Site costs provide one of the biggest surprises to anyone who is thinking of building a new home. It isn’t unusual for site costs to add up to a significant amount and on most occasions it is an often overlooked expense when deciding to build a new home. If you ask any builder they will say it’s the nature of their business, but it almost seems unfair for consumers to have to understand so much before they are able to make a purchase. I’m not sure any other purchase in the world has so many variables and hidden extras – even a trip around the world seems easier to organise and budget for. What’s more, it would seem a trip around the world will cost you about the same as your site costs alone.

So just why are site costs so high?
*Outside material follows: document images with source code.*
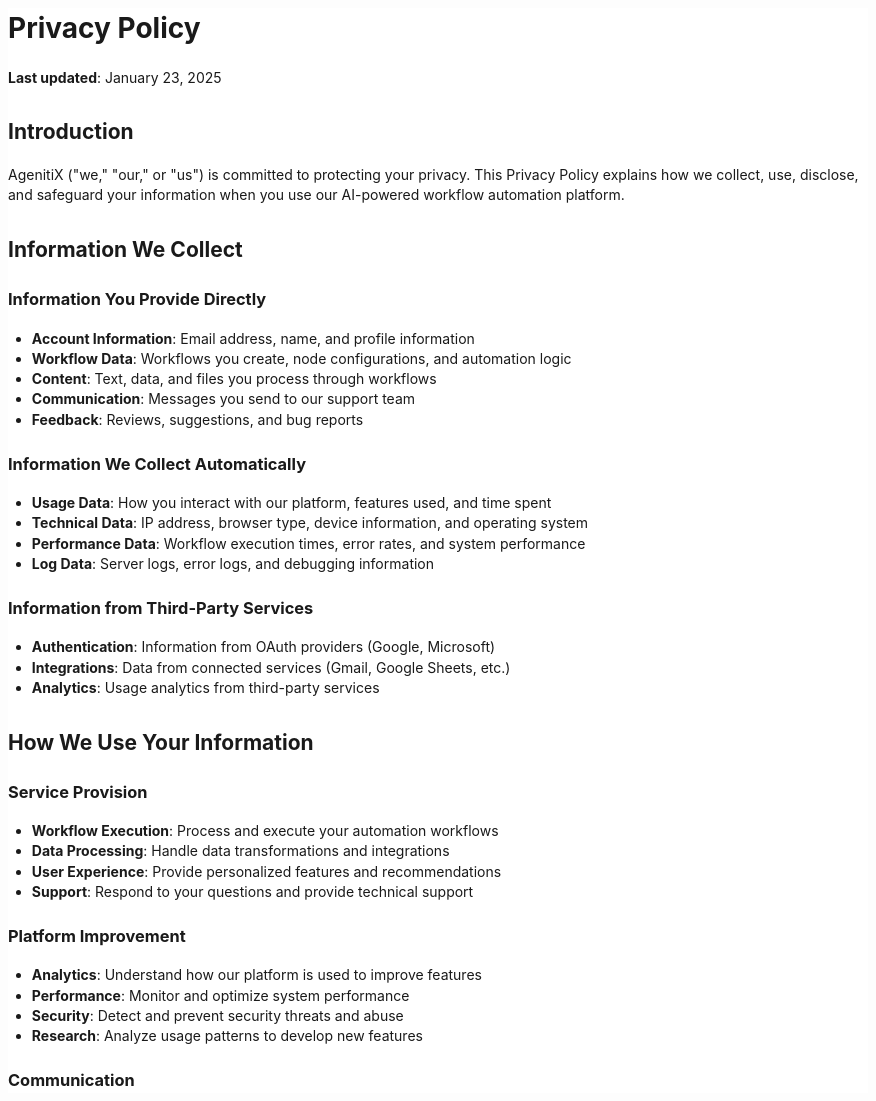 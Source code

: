 # Privacy Policy

**Last updated**: January 23, 2025

## Introduction

AgenitiX ("we," "our," or "us") is committed to protecting your privacy. This Privacy Policy explains how we collect, use, disclose, and safeguard your information when you use our AI-powered workflow automation platform.

## Information We Collect

### Information You Provide Directly

- **Account Information**: Email address, name, and profile information
- **Workflow Data**: Workflows you create, node configurations, and automation logic
- **Content**: Text, data, and files you process through workflows
- **Communication**: Messages you send to our support team
- **Feedback**: Reviews, suggestions, and bug reports

### Information We Collect Automatically

- **Usage Data**: How you interact with our platform, features used, and time spent
- **Technical Data**: IP address, browser type, device information, and operating system
- **Performance Data**: Workflow execution times, error rates, and system performance
- **Log Data**: Server logs, error logs, and debugging information

### Information from Third-Party Services

- **Authentication**: Information from OAuth providers (Google, Microsoft)
- **Integrations**: Data from connected services (Gmail, Google Sheets, etc.)
- **Analytics**: Usage analytics from third-party services

## How We Use Your Information

### Service Provision

- **Workflow Execution**: Process and execute your automation workflows
- **Data Processing**: Handle data transformations and integrations
- **User Experience**: Provide personalized features and recommendations
- **Support**: Respond to your questions and provide technical support

### Platform Improvement

- **Analytics**: Understand how our platform is used to improve features
- **Performance**: Monitor and optimize system performance
- **Security**: Detect and prevent security threats and abuse
- **Research**: Analyze usage patterns to develop new features

### Communication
Over recent years it seems more and more builders and allocating certain expenses under site costs that would have previously been deemed as ‘general building costs’ and included in the base house price. Items such as;

  • Bin hire
  • Builders site sign
  • Temporary fencing
  • Verge or footpath bond
  • Crossover fees
  • Surveyors re-peg & boundary wall set out
  • Tree removal
  • Limestone access track
  • Concrete pumps
  • Service runs (electrical, gas, water and phone)
  • Bobcat preparation and cleaning
  • Stormwater drainage
  • Fencing rectification work
  • Driveway preparation
  • Sundry labour
  • Demolition
  • Earthworks.

This has been brought about through builders trying to find ways of appearing to be more competitive in the marketplace and allowing them to reduce the ‘base house price’ so it reflects only the shell of the home. By lowering the cost, the overall square metre rate also drops which generates more inquiry towards their company from prospects who aren’t aware of the additional hidden site costs.

There is already so much confusion when potential buyers walk through a display home, from what is and is not included, but now there is another factor to consider which totally removes fair comparison between products on the market. Lately there has been an avalanche of two storey homes advertised in Perth under $300,000. The simple fact is, none of the builders can build that home under $300,000 after all relevant costs are added. In fact, some of the homes will increase by $20,000 before adding the cost of earthworks.
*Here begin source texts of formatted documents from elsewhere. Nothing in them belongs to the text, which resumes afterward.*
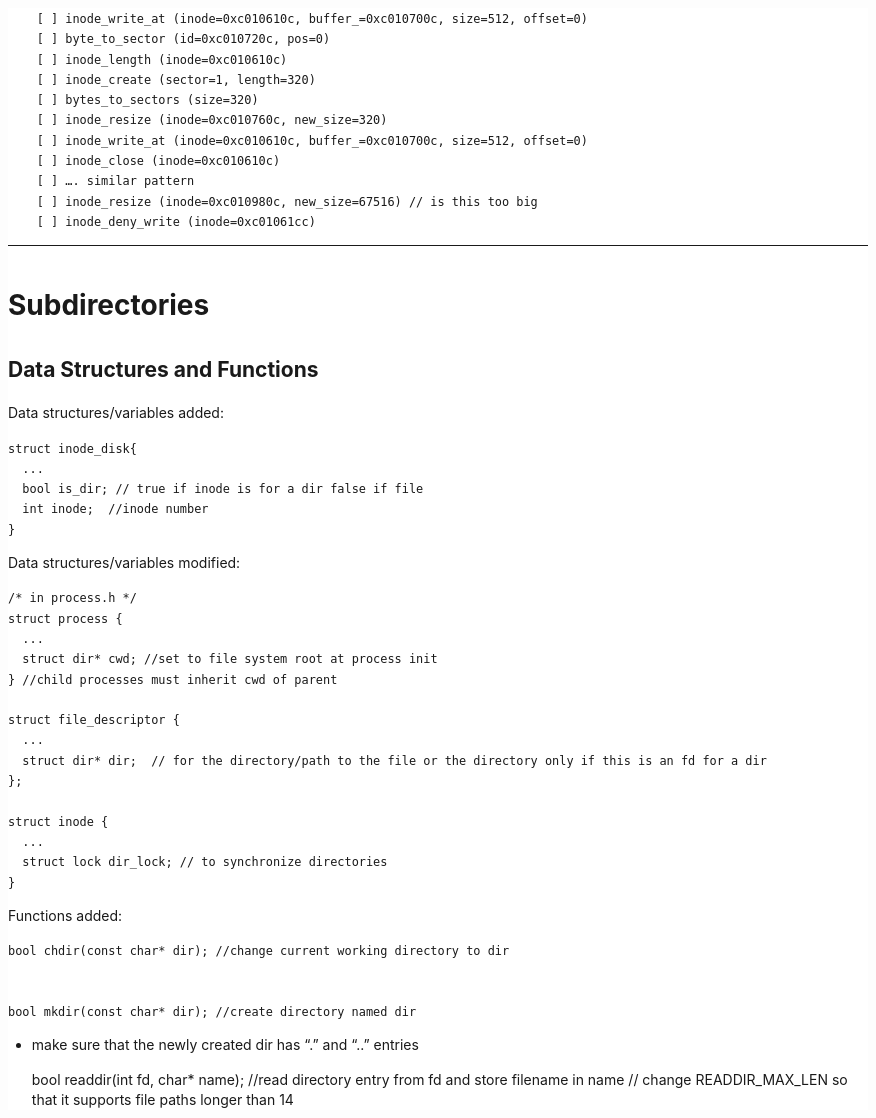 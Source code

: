         [ ] inode_write_at (inode=0xc010610c, buffer_=0xc010700c, size=512, offset=0) 
        [ ] byte_to_sector (id=0xc010720c, pos=0)
        [ ] inode_length (inode=0xc010610c)
        [ ] inode_create (sector=1, length=320)
        [ ] bytes_to_sectors (size=320)
        [ ] inode_resize (inode=0xc010760c, new_size=320)
        [ ] inode_write_at (inode=0xc010610c, buffer_=0xc010700c, size=512, offset=0)
        [ ] inode_close (inode=0xc010610c)
        [ ] …. similar pattern
        [ ] inode_resize (inode=0xc010980c, new_size=67516) // is this too big
        [ ] inode_deny_write (inode=0xc01061cc)
----------


# Subdirectories
## Data Structures and Functions

Data structures/variables added:

    struct inode_disk{
      ...
      bool is_dir; // true if inode is for a dir false if file
      int inode;  //inode number
    }

Data structures/variables modified:

    /* in process.h */
    struct process {
      ...
      struct dir* cwd; //set to file system root at process init
    } //child processes must inherit cwd of parent
    
    struct file_descriptor {
      ...
      struct dir* dir;  // for the directory/path to the file or the directory only if this is an fd for a dir
    };
    
    struct inode {
      ...
      struct lock dir_lock; // to synchronize directories
    }

Functions added:

    bool chdir(const char* dir); //change current working directory to dir


    bool mkdir(const char* dir); //create directory named dir
- make sure that the newly created dir has “.” and “..” entries


    bool readdir(int fd, char* name); //read directory entry from fd and store filename in name
    // change READDIR_MAX_LEN so that it supports file paths longer than 14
It would be reasonable for all builders to be encouraged to follow one method only, that is, what you see is what you get. While earthworks is still a quoted item, many of the other items listed above that can make it to the newly formed Site Costs pool could easily be built in to the base house price.

What can you do to ensure you know all the facts;

  1. Ask your builder to include all costs up front.
  2. Ask for a list of potential costs that may arise after the engineers soil test and site inspection.
  3. Read your building contract under provisional sums to know what can happen if the costs increase and how it will affect you.